Alors que la pandémie de COVID-19 touchait à sa fin, un certain nombre de grandes entreprises ont fait pression pour que leurs employés retournent au bureau cinq jours par semaine – une politique qui a incité de nombreux employés à « démissionner silencieusement » en signe de protestation.
C’est peut-être exactement ce que leurs patrons souhaitaient.
De nouvelles études publiées par Bamboo HR montrent qu'environ un quart des vice-présidents et des cadres dirigeants ont mis en œuvre des politiques de retour au bureau (RTO) dans l'espoir que cela déclencherait un « turnover volontaire » parmi leurs employés. En outre, environ un professionnel des RH sur cinq a déclaré que leur politique de retour au bureau avait pour but de faire démissionner les employés.
Cela suggère que les mandats RTO ne sont en réalité que des « licenciements déguisés », a déclaré Bamboo HR dans le rapport.
Environ 28 % des employés à distance ont déclaré qu’ils envisageraient de quitter leur emploi si leur entreprise leur demandait d’être présents au bureau quotidiennement.
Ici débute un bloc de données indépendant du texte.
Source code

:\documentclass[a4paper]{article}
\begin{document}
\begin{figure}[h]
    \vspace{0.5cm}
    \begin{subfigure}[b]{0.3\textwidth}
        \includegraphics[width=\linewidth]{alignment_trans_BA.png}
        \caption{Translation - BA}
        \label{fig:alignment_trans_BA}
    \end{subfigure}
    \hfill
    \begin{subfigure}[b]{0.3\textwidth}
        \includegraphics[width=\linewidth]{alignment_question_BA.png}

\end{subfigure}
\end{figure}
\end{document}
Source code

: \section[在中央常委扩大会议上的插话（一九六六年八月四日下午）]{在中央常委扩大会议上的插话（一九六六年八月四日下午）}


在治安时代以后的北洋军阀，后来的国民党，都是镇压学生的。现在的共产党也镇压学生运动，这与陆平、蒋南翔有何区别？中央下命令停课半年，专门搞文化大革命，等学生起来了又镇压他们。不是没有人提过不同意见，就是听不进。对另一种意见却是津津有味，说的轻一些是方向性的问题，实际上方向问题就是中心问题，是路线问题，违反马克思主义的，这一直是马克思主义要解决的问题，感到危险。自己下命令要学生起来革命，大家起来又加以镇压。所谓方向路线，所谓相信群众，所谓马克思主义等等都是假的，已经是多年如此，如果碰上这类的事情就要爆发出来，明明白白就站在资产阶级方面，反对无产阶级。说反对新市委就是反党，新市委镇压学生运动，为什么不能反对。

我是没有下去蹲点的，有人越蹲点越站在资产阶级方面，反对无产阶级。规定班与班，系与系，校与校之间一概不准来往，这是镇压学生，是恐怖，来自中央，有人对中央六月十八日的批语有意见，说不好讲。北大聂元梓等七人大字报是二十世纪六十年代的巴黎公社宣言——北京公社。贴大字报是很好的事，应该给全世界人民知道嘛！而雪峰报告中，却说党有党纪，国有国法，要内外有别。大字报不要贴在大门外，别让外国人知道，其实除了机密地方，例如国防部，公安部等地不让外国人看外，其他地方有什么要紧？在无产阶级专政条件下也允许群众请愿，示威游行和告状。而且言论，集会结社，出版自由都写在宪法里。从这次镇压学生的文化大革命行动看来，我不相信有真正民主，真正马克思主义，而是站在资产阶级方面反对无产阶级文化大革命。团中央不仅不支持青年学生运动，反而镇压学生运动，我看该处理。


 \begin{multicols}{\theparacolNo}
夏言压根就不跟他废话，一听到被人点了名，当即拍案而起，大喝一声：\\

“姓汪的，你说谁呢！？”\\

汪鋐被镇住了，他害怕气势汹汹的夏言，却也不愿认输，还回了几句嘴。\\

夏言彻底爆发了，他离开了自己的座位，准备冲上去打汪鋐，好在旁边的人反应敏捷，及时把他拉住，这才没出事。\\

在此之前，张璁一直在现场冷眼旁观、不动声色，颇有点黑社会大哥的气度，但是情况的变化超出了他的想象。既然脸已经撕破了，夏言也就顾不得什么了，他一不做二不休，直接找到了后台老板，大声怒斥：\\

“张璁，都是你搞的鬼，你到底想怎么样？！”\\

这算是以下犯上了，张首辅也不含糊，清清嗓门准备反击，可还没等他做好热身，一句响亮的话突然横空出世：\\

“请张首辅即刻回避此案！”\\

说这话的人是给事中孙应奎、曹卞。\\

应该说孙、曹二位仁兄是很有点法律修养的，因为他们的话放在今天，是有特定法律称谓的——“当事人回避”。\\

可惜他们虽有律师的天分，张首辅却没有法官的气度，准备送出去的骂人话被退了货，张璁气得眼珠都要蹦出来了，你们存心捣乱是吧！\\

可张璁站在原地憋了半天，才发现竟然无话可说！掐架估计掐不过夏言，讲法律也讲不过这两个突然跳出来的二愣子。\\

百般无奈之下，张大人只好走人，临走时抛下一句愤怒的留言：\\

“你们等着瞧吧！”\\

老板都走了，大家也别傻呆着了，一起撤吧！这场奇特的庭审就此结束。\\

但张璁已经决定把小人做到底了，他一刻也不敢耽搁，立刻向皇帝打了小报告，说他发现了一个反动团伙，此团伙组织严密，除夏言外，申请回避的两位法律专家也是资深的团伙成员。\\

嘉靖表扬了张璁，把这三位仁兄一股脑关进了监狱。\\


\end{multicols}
Mais cette politique n’a peut-être pas été aussi efficace que certains patrons l’espéraient. Environ deux cadres, directeurs et dirigeants sur cinq ont déclaré que leur organisation avait procédé à des licenciements au cours de l’année écoulée parce que moins d’employés que prévu avaient démissionné lors de la campagne de retour au bureau.
Selon l’enquête, inciter les employés à démissionner en appliquant une politique au bureau semble également avoir eu l’effet inverse dans certains cas.
Près de la moitié des employés interrogés dans des entreprises dotées de politiques RTO ont déclaré que leur lieu de travail avait subi d'importantes pertes de talents en raison de cette politique.

« En outre, le mécontentement des salariés à l’égard des mesures de retour au bureau est fort », indique le rapport. « Ce niveau d’insatisfaction pourrait conduire à une nouvelle fuite des talents, affectant non seulement le moral mais aussi la stabilité et le potentiel d’innovation de la main-d’œuvre. »
Selon une enquête distincte menée par ResumeBuilder.com, environ un quart des entreprises américaines prévoient d'exiger de leurs employés qu'ils soient plus présents au bureau l'année prochaine, même si cela entraîne une baisse de l'emploi.
| Téléscripteur | Sécurité | Dernier | Changement | Changement % |
|---|---|---|---|---|
| AMZN | AMAZON.COM INC. | 180,83 | -5,58 |
-2,99% |
| SBUX | STARBUCKS CORP. | 74,68 | -1,58 |
-2,07% |
| AAPL | APPLE INC. | 218,54 | -6,47 |
-2,88% |
Parmi les entreprises qui prévoient d'augmenter le nombre de jours de présence au bureau, 86 % ont cité la productivité, tandis que 71 % ont déclaré qu'il s'agissait d'une volonté d'améliorer la culture d'entreprise. Seulement 55 % ont déclaré que cette mesure visait à favoriser la rétention du personnel.
De plus, environ 93 % des chefs d’entreprise ont indiqué qu’ils pensaient que les employés devraient être physiquement présents au bureau et qu’ils soutenaient donc les politiques de RTO. Actuellement, la plupart des employeurs qui ont une obligation de présence au bureau exigent que les employés travaillent un certain nombre de jours sur place. Environ 38 % imposent un minimum de trois jours par semaine.
Amazon, Apple et Starbucks font partie des entreprises qui exigent que leurs employés soient présents au bureau au moins trois jours par semaine.